Plot Bunnies In Place
Beginnings, middle, and ends
Once upon a time, I heard a story.
A writer had heard a court case, of a ghastly murder. During it, one witness, the wife of one of the accused, insisted that he had returned home when he was (allegedly, and actually) committing the murder because she had heard the theme song of a TV show playing at the time of his arrival. (Would now have to be historical, of course.)
She could not be shaken in cross-examination.
Then the prosecution called another witness. The manager of the TV station in question took the stand and testified that TV show had been preempted that night, and the theme song had not played.
The writer talked of how you could never, ever use that in a story.
I thought, that depends.
You could never use it in the climax of a story except in a roaring farce.
But in other settings, possibly with modifications --
The severity of the crime would matter a lot to the tone of the story, so that’s the thing you would most likely have to change. It would have to be serious enough that you could expect some effort to escape punishment, but other than that, you have a free hand.
That granted, you could use the court scene as an inciting incident.
The prosecutor wants an excuse to fire a lawyer in his office, so he assigns him this case. His victory here blows that out of the water, and so the conflict between them sharpens.
Or, conversely, one murderer is enraged at the foolish failure that ruined their water-tight plan. She could have had the TV on and been able to testify that she was about to watch that show when it was preempted. So he decides he’s entitled to revenge on the wife and her fool of a husband.
Thus, the story turns to a conflict between him and this couple. With the added bonus of setting up characterization for the wife of the couple.
Or -- perhaps the murderer had committed the other crimes, and the couple turns state’s evidence for protection. Thus, you could make another character entirely, one who hadn’t even been there, the viewpoint character. He could be the cop assigned to keeping them safe until they testify in the other cases. (Thus letting him have a normal reaction to the crime and to the stupidity of how they did it, and letting us escape the couple’s viewpoint.)
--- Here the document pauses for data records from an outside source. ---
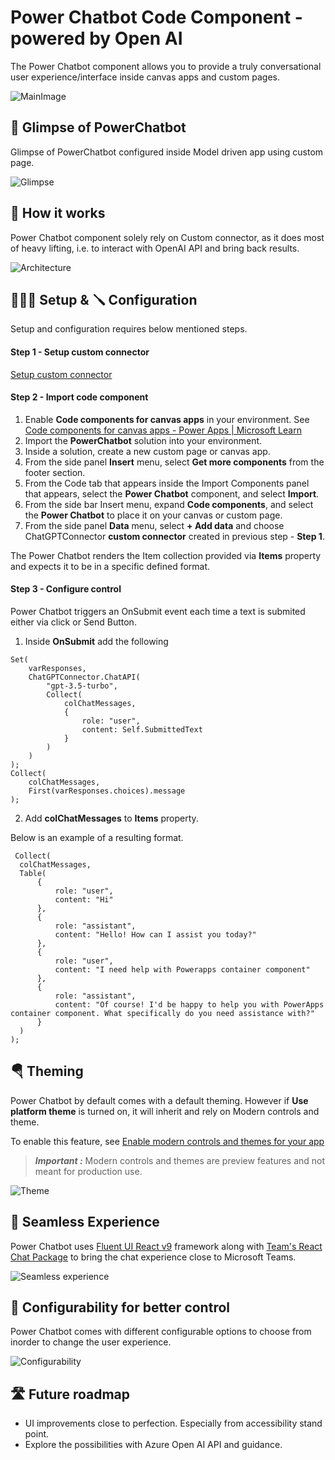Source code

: # Power Chatbot Code Component - powered by Open AI

The Power Chatbot component allows you to provide a truly conversational user experience/interface inside canvas apps and custom pages.

![MainImage](media/MainImage.jpg)

## 🤖 Glimpse of PowerChatbot

Glimpse of PowerChatbot configured inside Model driven app using custom page.

![Glimpse](media/Glimpse.gif)

## 📘 How it works

Power Chatbot component solely rely on Custom connector, as it does most of heavy lifting, i.e. to interact with OpenAI API and bring back results.

![Architecture](media/Architecture.png)

## 👨🏻‍💻 Setup & 🪛 Configuration

Setup and configuration requires below mentioned steps.

#### Step 1 - Setup custom connector

[ Setup custom connector](/Setup-customconnector.md)

#### Step 2 - Import code component

1. Enable **Code components for canvas apps** in your environment. See [Code components for canvas apps - Power Apps | Microsoft Learn](https://learn.microsoft.com/en-us/power-apps/developer/component-framework/component-framework-for-canvas-apps#enable-the-power-apps-component-framework-feature)
2. Import the **PowerChatbot** solution into your environment.
3. Inside a solution, create a new custom page or canvas app.
4. From the side panel **Insert** menu, select **Get more components** from the footer section.
5. From the Code tab that appears inside the Import Components panel that appears, select the **Power Chatbot** component, and select **Import**.
6. From the side bar Insert menu, expand **Code components**, and select the **Power Chatbot** to place it on your canvas or custom page.
7. From the side panel **Data** menu, select **+ Add data** and choose ChatGPTConnector **custom connector** created in previous step - **Step 1**.


The Power Chatbot renders the Item collection provided via **Items** property and expects it to be in a specific defined format.

#### Step 3 - Configure control

Power Chatbot triggers an OnSubmit event each time a text is submited either via click or Send Button.

1. Inside **OnSubmit** add the following

```
Set(
    varResponses,
    ChatGPTConnector.ChatAPI(
        "gpt-3.5-turbo",
        Collect(
            colChatMessages,
            {
                role: "user",
                content: Self.SubmittedText
            }
        )
    )
);
Collect(
    colChatMessages,
    First(varResponses.choices).message
);

```

2. Add **colChatMessages**  to **Items** property.

Below is an example of a resulting format.

  ```
   Collect(
    colChatMessages,
    Table(
        {
            role: "user",
            content: "Hi"
        },
        {
            role: "assistant",
            content: "Hello! How can I assist you today?"
        },
        {
            role: "user",
            content: "I need help with Powerapps container component"
        },
        {
            role: "assistant",
            content: "Of course! I'd be happy to help you with PowerApps container component. What specifically do you need assistance with?"
        }
    )
);
```

## 🪂 Theming

Power Chatbot by default comes with a default theming. However if **Use platform theme** is turned on, it will inherit and rely on Modern controls and theme.

To enable this feature, see [Enable modern controls and themes for your app](https://learn.microsoft.com/en-us/power-apps/maker/canvas-apps/controls/modern-controls/overview-modern-controls#enable-modern-controls-and-themes-for-your-app)


> **_Important :_**  Modern controls and themes are preview features and not meant for production use.

![Theme](media/Theme.png)

## 🪩 Seamless Experience

Power Chatbot uses [Fluent UI React v9](https://react.fluentui.dev/) framework along with [Team's React Chat Package](https://github.com/microsoft/fluentui-contrib/tree/main/packages/react-chat) to bring the chat experience close to Microsoft Teams.

![Seamless experience](media/Seamlessexp.png)

## 🔩 Configurability for better control

Power Chatbot comes with different configurable options to choose from inorder to change the user experience.

![Configurability](media/Configurable.png)

## 🛣️ Future roadmap

- UI improvements close to perfection. Especially from accessibility stand point.
- Explore the possibilities with Azure Open AI API and guidance.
Another variant would be to cut down the criminals to the murdering husband and the accessory wife, and have the husband decide to take revenge on the defense lawyer for not heading off the wife -- without the knowledge that the wife was perjuring herself, perhaps.
But if those variants do not appeal, and the anecdote still does, you could use in the middle of the story.
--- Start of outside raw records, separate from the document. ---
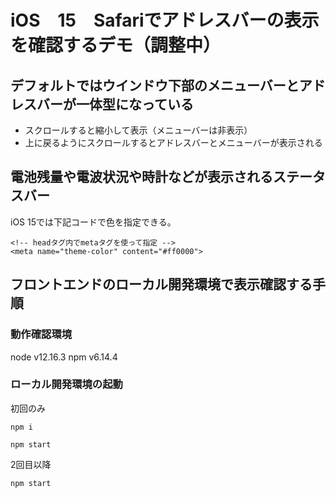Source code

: #  iOS　15　Safariでアドレスバーの表示を確認するデモ（調整中）

## デフォルトではウインドウ下部のメニューバーとアドレスバーが一体型になっている

* スクロールすると縮小して表示（メニューバーは非表示）
* 上に戻るようにスクロールするとアドレスバーとメニューバーが表示される

## 電池残量や電波状況や時計などが表示されるステータスバー

iOS 15では下記コードで色を指定できる。

```
<!-- headタグ内でmetaタグを使って指定 -->
<meta name="theme-color" content="#ff0000">
```

## フロントエンドのローカル開発環境で表示確認する手順

### 動作確認環境
node v12.16.3
npm v6.14.4

### ローカル開発環境の起動

初回のみ
```
npm i
```

```
npm start
```

2回目以降

```
npm start
```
The court scene doesn’t even have to actually appear.1 A wily old lawyer explains to a youngster that you have to check every detail, and uses the tale about a court scene that happened once upon at time. Whether they are defense or prosecution doesn’t even matter for that.
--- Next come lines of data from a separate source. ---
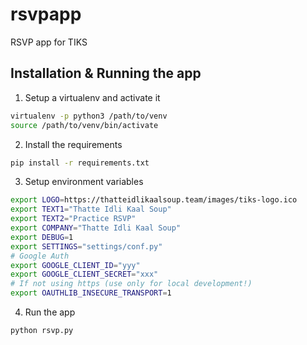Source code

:# rsvpapp

RSVP app for TIKS

## Installation & Running the app

1. Setup a virtualenv and activate it

```sh
virtualenv -p python3 /path/to/venv
source /path/to/venv/bin/activate
```

2. Install the requirements

```sh
pip install -r requirements.txt
```

3. Setup environment variables

```sh
export LOGO=https://thatteidlikaalsoup.team/images/tiks-logo.ico
export TEXT1="Thatte Idli Kaal Soup"
export TEXT2="Practice RSVP"
export COMPANY="Thatte Idli Kaal Soup"
export DEBUG=1
export SETTINGS="settings/conf.py"
# Google Auth
export GOOGLE_CLIENT_ID="yyy"
export GOOGLE_CLIENT_SECRET="xxx"
# If not using https (use only for local development!)
export OAUTHLIB_INSECURE_TRANSPORT=1
```

4. Run the app

```sh
python rsvp.py
```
Or not lawyers, but criminals making a plan. A crafty old crook tells a youngster why they can’t trust to luck.
It could appear, to be sure, in the story as a subplot. How the viewpoint character, or another lawyer, got himself out of a pickle by careful attention to details. On the other hand, it’s too much dependent on coincidence and cleverness to make a good climax, though it would require, as well as foreshadow, that the climax turn on attention to details. (As an added bonus, if the viewpoint character did it, other prosecutors might think him too clever by half, adding tension in the office.)
The subplot would work less well for a crook, because having your alibi giver watching television at the right time is not striking unless you know why, in which case it would have to appear as a story as well as an event.
It could even appear in a denouement. The hero lives in a region controlled by criminals. One day, he offends some of them. He escapes, finds a new home, new friends, and a new job, and one day one of those friends rushes in to announce that the criminals had been captured for another crime. And guess what happened at the trial?
Beginnings, middle, and ends. Sometimes the plot bunny works in some places, and not in others, and you have to determine where before you start to so much as build the story.